No pronouncement as to costs.
SO ORDERED.
Korea Technologies Co., Ltd., v. Hon. Alberto A. Lerma, et al., G.R. No. 143581
7 January 2008
Korea Technologies Co., Ltd. (KOGIES), a Korean corporation, entered into a contract with
Pacific General Steel Manufacturing Corp. (PGSMC), a domestic corporation, for the supply and
installation by KOGIES of Liquefied Petroleum Gas Cylinder manufacturing plants in favor of
PGSMC. The Contracts arbitration clause provided that all disputes arising from the contract or
breach thereof shall be settled by arbitration in Seoul, Korea, in accordance with the Commercial
Arbitration Rules of the Korean Commercial Arbitration Board (KCAB) and the award shall be
final and binding on the parties.
PGSMC subsequently informed KOGIES that it was canceling the contract due to altered
quantity and lowered quality of the machinery. It also threatened to dismantle and transfer the
installed machinery.
KOGIES contended that PGSMC cannot unilaterally rescind the contract nor dismantle and
transfer the machinery. It then commenced arbitration proceedings before the KCAB in Seoul,
Korea and filed a complaint for specific performance with application for injunction before a
Philippine trial court to compel PGSMC to comply with the arbitration clause of the contract.
PGSMC, on the other hand, took the position that the arbitration clause, which provided that the
arbitral award shall be final and binding upon the parties, was null and void for being against
public policy as it ousted Philippine courts of jurisdiction.
The trial court agreed with PGSMC and denied KOGIES application for preliminary injunction.
The Court of Appeals affirmed the trial courts Order.
On further appeal, the Philippine Supreme Court reversed the trial court and the Court of Appeals
and ruled as follows:
1. An arbitration clause that states that the arbitral award shall be final and binding is valid.

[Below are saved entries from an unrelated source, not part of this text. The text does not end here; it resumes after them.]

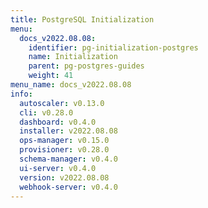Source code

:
 ```yaml
---
title: PostgreSQL Initialization
menu:
  docs_v2022.08.08:
    identifier: pg-initialization-postgres
    name: Initialization
    parent: pg-postgres-guides
    weight: 41
menu_name: docs_v2022.08.08
info:
  autoscaler: v0.13.0
  cli: v0.28.0
  dashboard: v0.4.0
  installer: v2022.08.08
  ops-manager: v0.15.0
  provisioner: v0.28.0
  schema-manager: v0.4.0
  ui-server: v0.4.0
  version: v2022.08.08
  webhook-server: v0.4.0
---
```


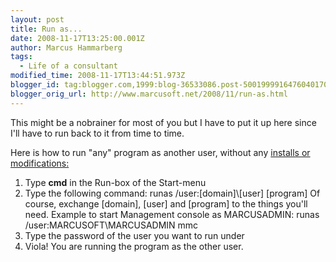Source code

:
 ```yaml
---
layout: post
title: Run as...
date: 2008-11-17T13:25:00.001Z
author: Marcus Hammarberg
tags:
  - Life of a consultant
modified_time: 2008-11-17T13:44:51.973Z
blogger_id: tag:blogger.com,1999:blog-36533086.post-5001999916476040170
blogger_orig_url: http://www.marcusoft.net/2008/11/run-as.html
---
```



This might be a nobrainer for most of you but I have to put it up here
since I'll have to run back to it from time to time.

Here is how to run "any" program as another user, without any
<a href="http://www.marcusoft.net/2008/08/run-as-for-msi-files.html"
target="_blank">installs or modifications:</a>

1. Type **cmd** in the Run-box of the Start-menu
2. Type the following command:
    runas /user:\[domain\]\\\[user\] \[program\]
   Of course, exchange \[domain\], \[user\] and \[program\] to the
    things you'll need. Example to start Management console as
    MARCUSADMIN:
    runas /user:MARCUSOFT\MARCUSADMIN mmc
3. Type the password of the user you want to run under
4. Viola! You are running the program as the other user.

The Supreme Court held that the law of the place where the contract is made (i.e., the
Philippines) governs the contract and that, under the Philippine Civil Code, a stipulation that an
arbitral award shall be final and binding is a valid stipulation. The Supreme Court found that the
arbitration clause was mutually and voluntarily agreed upon by the parties and was not contrary
to any law, morals, good customs, public order, or public policy.
2. Republic Act No. 9285, otherwise known as the Alternative Dispute Resolution Act of 2004
(the ADR Law), may be given retroactive effect.
The Supreme Court ruled that while the ADR Law was passed only in 2004, it nonetheless
applies to the case because it is a procedural law and, therefore, may be given retroactive effect.
3. A final arbitral award is still subject to review by Philippine courts.
The Supreme Court held a final award may still be judicially reviewed. Philippine courts may
set aside foreign or international arbitral awards under the grounds in Section 34 of the
UNCITRAL Model Law on International Commercial Arbitration.
The Supreme Court also noted that the ADR Law provides for an appeal to the Court of Appeals,
and a further appeal to the Supreme Court, as the remedy of an aggrieved party where the trial
court sets aside, rejects, vacates, modifies, or corrects an arbitral award.
4. The unilateral rescission of contracts with an arbitration clause is improper and illegal.
The Supreme Court had previously held that the rescission by the non-defaulting party of a
contract on account of breach by the other party is valid (although such unilateral rescission may
be questioned in court).
Significantly, the Supreme Court here held that where an arbitration clause in a contract is
availing, neither of the parties can unilaterally treat the contract as rescinded since whatever
infractions or breaches by a party or differences arising from the contract must be brought first
and resolved by arbitration, and not through an extrajudicial rescission or judicial action.